Why I Stopped Reading Premed Forums and Why You Should Too (or at Least Cut Back)
Do you spent too much time on pre-med/medical forums?
I know how addictive premedical forums can be. I used to lurk them all the time. I discovered premed101 and SDN in high school while searching for medical school information. There were other sites like College Confidential and Student Awards that I frequently visisted too. When I found these forums, it was like I had stumbled upon a trove of knowledge. Quickly, I read through hundreds of threads on what I needed to do to best improve my chances for medical school. I began visiting the forums daily, I registered and began posting too. In fact, I created one of the most viewed threads that has been stickied and still in use today, ” FAQ: What are my chances?” I was addicted.
And then I got into medical school. I was thrilled, I had achieved what I set out to do and I thought that these forums had given me that extra advantage. But looking back now, I’m not sure if it was all that beneficial. Here’s why I think why reading premed forums are not as helpful as I thought they were and why I have stopped reading them regularly since.
1) It’s a Big Time Sink
It’s easy for you to waste hours reading all the posts and replies that people write. Although you may feel like you are getting good information, it isn’t helpful if you put those ideas into action. All that time spent reading forums could be spent doing things that actually improve your chances of getting into medical school. Studying for your classes, volunteering, becoming a more well-rounded person.
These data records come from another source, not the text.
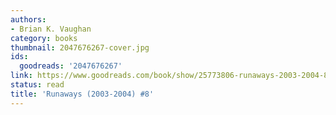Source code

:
 ```yaml
---
authors:
- Brian K. Vaughan
category: books
thumbnail: 2047676267-cover.jpg
ids:
  goodreads: '2047676267'
link: https://www.goodreads.com/book/show/25773806-runaways-2003-2004-8
status: read
title: 'Runaways (2003-2004) #8'
---
```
After a while, threads became repetitive. People asks the same few questions over and over. What are my chances, what do I do if I get a bad mark, how do I study for the MCAT. Once you have your answers to these questions, I found that were wasn’y much additional value to be gained. So I stopped reading and began using my time better.
2) There is a lot of Wrong Information
Remember, the majority of posts made on these forums are by anonymous people. You don’t know their credentials, reliability, or even motives. You can’t be sure if they are even telling the truth or not. Furthermore, a lot of information out there is outdated and outright wrong. Not all posts are made equal.
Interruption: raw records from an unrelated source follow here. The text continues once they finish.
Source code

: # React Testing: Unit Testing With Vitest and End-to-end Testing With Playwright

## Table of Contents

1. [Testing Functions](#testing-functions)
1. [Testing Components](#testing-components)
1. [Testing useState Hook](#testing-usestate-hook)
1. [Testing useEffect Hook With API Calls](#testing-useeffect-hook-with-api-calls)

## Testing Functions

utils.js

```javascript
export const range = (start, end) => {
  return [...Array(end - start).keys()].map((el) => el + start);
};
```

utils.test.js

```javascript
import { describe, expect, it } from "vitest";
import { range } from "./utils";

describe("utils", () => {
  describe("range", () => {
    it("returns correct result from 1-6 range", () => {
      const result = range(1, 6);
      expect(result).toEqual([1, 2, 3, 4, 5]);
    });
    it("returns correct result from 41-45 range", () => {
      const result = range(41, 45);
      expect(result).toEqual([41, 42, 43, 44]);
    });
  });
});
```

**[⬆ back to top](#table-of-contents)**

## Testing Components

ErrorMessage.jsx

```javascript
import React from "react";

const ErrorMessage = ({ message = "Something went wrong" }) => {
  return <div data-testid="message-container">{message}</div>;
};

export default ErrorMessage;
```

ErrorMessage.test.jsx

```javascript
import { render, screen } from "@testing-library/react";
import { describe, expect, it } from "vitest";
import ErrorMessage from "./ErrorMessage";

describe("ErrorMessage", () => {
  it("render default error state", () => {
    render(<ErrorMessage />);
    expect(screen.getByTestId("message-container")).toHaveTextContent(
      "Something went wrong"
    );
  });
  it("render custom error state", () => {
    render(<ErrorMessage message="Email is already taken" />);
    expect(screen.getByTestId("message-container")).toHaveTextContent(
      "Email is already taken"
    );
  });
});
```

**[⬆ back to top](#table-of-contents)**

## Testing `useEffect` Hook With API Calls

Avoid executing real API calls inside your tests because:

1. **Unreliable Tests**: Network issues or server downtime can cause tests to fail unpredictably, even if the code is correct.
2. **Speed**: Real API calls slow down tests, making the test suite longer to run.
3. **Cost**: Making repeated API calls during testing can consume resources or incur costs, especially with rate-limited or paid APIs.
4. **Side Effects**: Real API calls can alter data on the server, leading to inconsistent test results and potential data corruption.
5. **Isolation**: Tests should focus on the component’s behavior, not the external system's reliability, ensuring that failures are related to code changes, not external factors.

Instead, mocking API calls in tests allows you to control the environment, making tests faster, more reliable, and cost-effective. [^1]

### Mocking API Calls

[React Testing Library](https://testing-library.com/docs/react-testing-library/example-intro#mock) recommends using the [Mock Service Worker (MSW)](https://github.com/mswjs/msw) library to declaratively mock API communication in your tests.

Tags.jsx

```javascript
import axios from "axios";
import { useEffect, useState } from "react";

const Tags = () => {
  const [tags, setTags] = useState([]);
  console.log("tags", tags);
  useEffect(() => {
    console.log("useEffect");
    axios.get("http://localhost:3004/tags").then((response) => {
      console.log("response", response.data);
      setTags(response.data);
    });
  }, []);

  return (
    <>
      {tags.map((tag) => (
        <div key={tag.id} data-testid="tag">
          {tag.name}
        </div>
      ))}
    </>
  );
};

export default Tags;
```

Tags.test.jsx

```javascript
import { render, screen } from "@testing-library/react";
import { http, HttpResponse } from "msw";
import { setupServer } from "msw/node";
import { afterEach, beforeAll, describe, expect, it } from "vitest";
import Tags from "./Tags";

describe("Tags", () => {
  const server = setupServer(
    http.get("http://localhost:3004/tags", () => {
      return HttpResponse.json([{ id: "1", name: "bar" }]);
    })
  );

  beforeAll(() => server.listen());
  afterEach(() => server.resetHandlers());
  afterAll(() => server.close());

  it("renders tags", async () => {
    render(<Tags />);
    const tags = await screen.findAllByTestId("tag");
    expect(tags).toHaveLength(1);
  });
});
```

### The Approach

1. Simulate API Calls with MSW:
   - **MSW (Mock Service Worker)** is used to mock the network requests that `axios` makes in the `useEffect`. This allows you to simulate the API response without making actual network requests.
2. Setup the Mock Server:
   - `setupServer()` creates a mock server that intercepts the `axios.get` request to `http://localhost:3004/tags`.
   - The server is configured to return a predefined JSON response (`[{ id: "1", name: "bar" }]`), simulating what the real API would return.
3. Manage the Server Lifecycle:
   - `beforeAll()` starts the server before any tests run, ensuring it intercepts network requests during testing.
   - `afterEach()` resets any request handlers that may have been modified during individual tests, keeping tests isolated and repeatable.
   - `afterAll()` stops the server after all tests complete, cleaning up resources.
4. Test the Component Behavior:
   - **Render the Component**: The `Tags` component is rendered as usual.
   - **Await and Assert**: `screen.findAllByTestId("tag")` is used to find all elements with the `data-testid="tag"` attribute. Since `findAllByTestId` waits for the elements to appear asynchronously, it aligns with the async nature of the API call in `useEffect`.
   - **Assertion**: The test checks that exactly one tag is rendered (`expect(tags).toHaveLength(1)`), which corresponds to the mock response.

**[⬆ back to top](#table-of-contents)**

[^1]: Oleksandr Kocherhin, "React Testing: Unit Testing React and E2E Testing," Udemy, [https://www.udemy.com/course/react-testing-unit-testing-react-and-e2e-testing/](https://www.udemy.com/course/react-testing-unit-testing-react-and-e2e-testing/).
Stick around forums long enough and you often notice a herd mentality on certain stances. It almost seems like there are certain do’s and don’ts of being a premedical student. I want to tell you there is no right way of being a premed/medical student. I know because I did things that were unconventional. Phrases such as “Take your MCAT after your second year when you complete your pre-requisites” or “Don’t do a summer research project and study for the MCAT at the same time.” If I had listened to the advice I had found on these forums, I would have probably disadvantaged myself.
Take home point – learn to critically think about what other people tell you, because not everything will be right for your own situation.
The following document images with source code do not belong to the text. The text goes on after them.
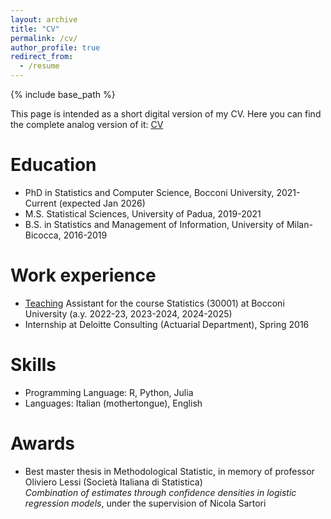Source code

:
 ```yaml
---
layout: archive
title: "CV"
permalink: /cv/
author_profile: true
redirect_from:
  - /resume
---
```


{% include base_path %}

This page is intended as a short digital version of my CV. Here you can find the complete analog version of it: [CV](https://giovanni-romano.github.io/files/CV_Giovanni_Romanò.pdf)

Education
======
* PhD in Statistics and Computer Science, Bocconi University, 2021-Current (expected Jan 2026)
* M.S. Statistical Sciences, University of Padua, 2019-2021
* B.S. in Statistics and Management of Information, University of Milan-Bicocca, 2016-2019 

Work experience
======
* [Teaching](https://giovanni-romano.github.io/teaching/) Assistant for the course Statistics (30001) at Bocconi University (a.y. 2022-23, 2023-2024, 2024-2025)
* Internship at Deloitte Consulting (Actuarial Department), Spring 2016

Skills
======
* Programming Language: R, Python, Julia
* Languages: Italian (mothertongue), English

Awards
======
* Best master thesis in Methodological Statistic, in memory of professor Oliviero Lessi (Società Italiana di Statistica)\
  _Combination of estimates through confidence densities in logistic regression models_, under the supervision of Nicola Sartori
3) It’s just like a Pre-med Club, but perhaps worse
One thing I avoided like the plague in undergrad was the pre-med club. This was something I knew I didn’t want any part of. I’m sure pre-med club can be of benefit to certain people, just not for me. The last thing I wanted to have was neurotic classmates asking about my grades and MCAT scores.
Then I realized that premed forums were in a way an online version of the premed clubs. Cut-throat, secretive, competitive, neurotic, anxious, except with the added disadvantage of anonymity. The majority of users were friendly, but the bad ones could be real downers. You are a product of who you surround yourself with, and the last place I wanted to hang out was with gunner premed students.
What am I currently doing instead?
1) Cut back and set limits
I no longer read premed forums on a regular basis and I have yet to miss out on anything big. I have more free time to spend on activities that matter to me – studying, exercising, spending time with friends and family.
Instead, when I do get an inkling to see what people on the forums are talking about, I limit myself to 15 minutes once a week to peruse the forums. I pick only a few threads to look at and perhaps write two to three replies. That’s it. In a way you get to see the best of that week, you spend less time sifting through garbage and you spend more time on threads that interest you.
2) Read Medical Blogs
If you like keeping up with the internet buzz but feel forums are a bit too monotonous, I highly recommend picking a few good medical blogs to read. I only read a small handful myself, with less than a dozen subscriptions in my RSS feeds. I have found that blog posts are often more well thought out than discussions found in forums.
Be warned though that they can be quite addictive to read too, and it’s important to set some boundaries of how many and how often you want to read them.
3) Pursue Interests outside of Medicine
My motivations are still to be the best doctor I can be, but I know that there is more than just medicine in my life. Perhaps after surviving medical school, I understand it more clearly now. Premed forums are a niche market, they focus in on an already narrow subject. When you spend too much time on these forums, you begin to lose sight of the big picture and see that there’s more life than getting into medical school.
Take it from someone who is almost on his way out of medical school, being a well-rounded individual is important for your health and happiness. It is ironic that medical school has an ability to turn so many well-rounded applicants into highly trained but narrow individuals at the end of four years. Similarly, don’t let your undergrad experience be all about getting into medical school. Finding some other interests will make you a more rounded applicant to medical school anyways.